There is still a lot to improve, especially optimized the agent for big size project.

But the early results are promising.

For me, the most exciting part is not just that the agent found vulnerabilities.

It is that it helped turn vulnerability research into a more structured, explainable, and repeatable process.


Disclosure Timeline

Date Project Disclosure Channel Current Status
30 Apr 2026 FastenEMR GitHub Security Advisory Reported
05 May 2026 OpenEMR GitHub Security Advisory Reported
23 May 2026 kotlin-web-site by JetBrains GitHub Security Advisory Reported
23 May 2026 teletraan Bugcrowd Reported
24 May 2026 MLflow GitHub Security Advisory Reported
V
Varsha4h ago

This is a good reminder that security research is not just tool output. The reasoning part matters most: understanding the flow, asking what can break, and following weak signals until they turn into real bugs.

S

This is a useful direction because AI assisted vulnerability research gets much more interesting when it is reasoning through trust boundaries, not just pattern matching for suspicious code.
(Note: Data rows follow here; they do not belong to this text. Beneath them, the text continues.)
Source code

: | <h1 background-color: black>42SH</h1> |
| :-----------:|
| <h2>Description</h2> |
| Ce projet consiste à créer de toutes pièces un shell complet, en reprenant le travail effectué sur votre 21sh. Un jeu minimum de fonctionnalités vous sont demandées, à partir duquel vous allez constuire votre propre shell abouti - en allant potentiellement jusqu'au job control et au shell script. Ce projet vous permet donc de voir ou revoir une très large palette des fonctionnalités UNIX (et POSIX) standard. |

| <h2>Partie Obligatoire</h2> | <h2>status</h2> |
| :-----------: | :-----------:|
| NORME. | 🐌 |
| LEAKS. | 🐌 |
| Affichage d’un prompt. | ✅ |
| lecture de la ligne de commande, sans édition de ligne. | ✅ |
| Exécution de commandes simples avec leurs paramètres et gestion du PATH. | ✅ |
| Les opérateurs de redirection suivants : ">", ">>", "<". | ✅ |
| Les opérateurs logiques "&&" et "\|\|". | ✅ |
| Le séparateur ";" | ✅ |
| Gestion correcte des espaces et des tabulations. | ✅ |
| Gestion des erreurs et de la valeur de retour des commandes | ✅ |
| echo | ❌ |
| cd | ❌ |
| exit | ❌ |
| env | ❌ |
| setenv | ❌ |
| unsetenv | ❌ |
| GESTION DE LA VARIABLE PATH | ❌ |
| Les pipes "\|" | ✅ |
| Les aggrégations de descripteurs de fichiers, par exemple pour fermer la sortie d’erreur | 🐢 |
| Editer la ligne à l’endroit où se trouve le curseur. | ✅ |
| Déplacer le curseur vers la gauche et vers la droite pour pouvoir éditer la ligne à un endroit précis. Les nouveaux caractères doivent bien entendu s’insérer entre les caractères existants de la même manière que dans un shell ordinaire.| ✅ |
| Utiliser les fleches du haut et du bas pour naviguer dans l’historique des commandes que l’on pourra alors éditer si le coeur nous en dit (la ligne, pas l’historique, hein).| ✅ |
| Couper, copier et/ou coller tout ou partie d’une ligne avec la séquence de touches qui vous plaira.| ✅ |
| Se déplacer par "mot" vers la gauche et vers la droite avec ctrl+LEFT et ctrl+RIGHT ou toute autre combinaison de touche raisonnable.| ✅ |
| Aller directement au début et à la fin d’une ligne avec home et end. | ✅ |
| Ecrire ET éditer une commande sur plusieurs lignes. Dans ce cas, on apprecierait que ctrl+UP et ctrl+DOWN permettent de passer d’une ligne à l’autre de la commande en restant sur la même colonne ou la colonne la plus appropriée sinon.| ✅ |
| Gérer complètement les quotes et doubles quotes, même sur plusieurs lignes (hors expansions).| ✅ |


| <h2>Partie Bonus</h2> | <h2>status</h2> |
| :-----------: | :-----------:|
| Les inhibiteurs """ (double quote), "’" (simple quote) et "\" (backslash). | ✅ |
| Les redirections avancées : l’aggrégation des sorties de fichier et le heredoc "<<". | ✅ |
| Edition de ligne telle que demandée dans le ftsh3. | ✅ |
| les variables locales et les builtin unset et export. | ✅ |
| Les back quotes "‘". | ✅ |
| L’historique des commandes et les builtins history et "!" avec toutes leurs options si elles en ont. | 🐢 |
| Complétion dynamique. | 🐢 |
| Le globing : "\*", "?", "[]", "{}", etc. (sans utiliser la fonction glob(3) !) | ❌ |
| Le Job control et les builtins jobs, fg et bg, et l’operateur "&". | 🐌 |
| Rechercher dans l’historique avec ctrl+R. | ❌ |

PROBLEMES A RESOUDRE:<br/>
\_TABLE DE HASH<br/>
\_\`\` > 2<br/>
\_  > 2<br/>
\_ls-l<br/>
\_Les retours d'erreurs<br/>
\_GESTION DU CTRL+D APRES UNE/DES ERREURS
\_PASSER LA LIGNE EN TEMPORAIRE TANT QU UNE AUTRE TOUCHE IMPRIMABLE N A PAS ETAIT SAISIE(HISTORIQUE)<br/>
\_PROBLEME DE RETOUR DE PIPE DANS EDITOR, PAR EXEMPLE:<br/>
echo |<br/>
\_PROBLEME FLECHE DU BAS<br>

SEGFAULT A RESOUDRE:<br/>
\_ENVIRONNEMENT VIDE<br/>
A lot of tools can flag risky functions or known bug patterns. The harder part is understanding how data moves, where assumptions break, what input becomes trusted, and whether a bug is actually exploitable.

I also like the emphasis on responsible discovery. If AI agents make bug finding faster, the next bottleneck becomes validation, triage, disclosure, and giving maintainers reports they can actually act on.

The strongest AI security workflows probably won’t be fully autonomous. They’ll be researcher guided systems that help trace paths, test hypotheses, reduce manual review time, and document findings clearly.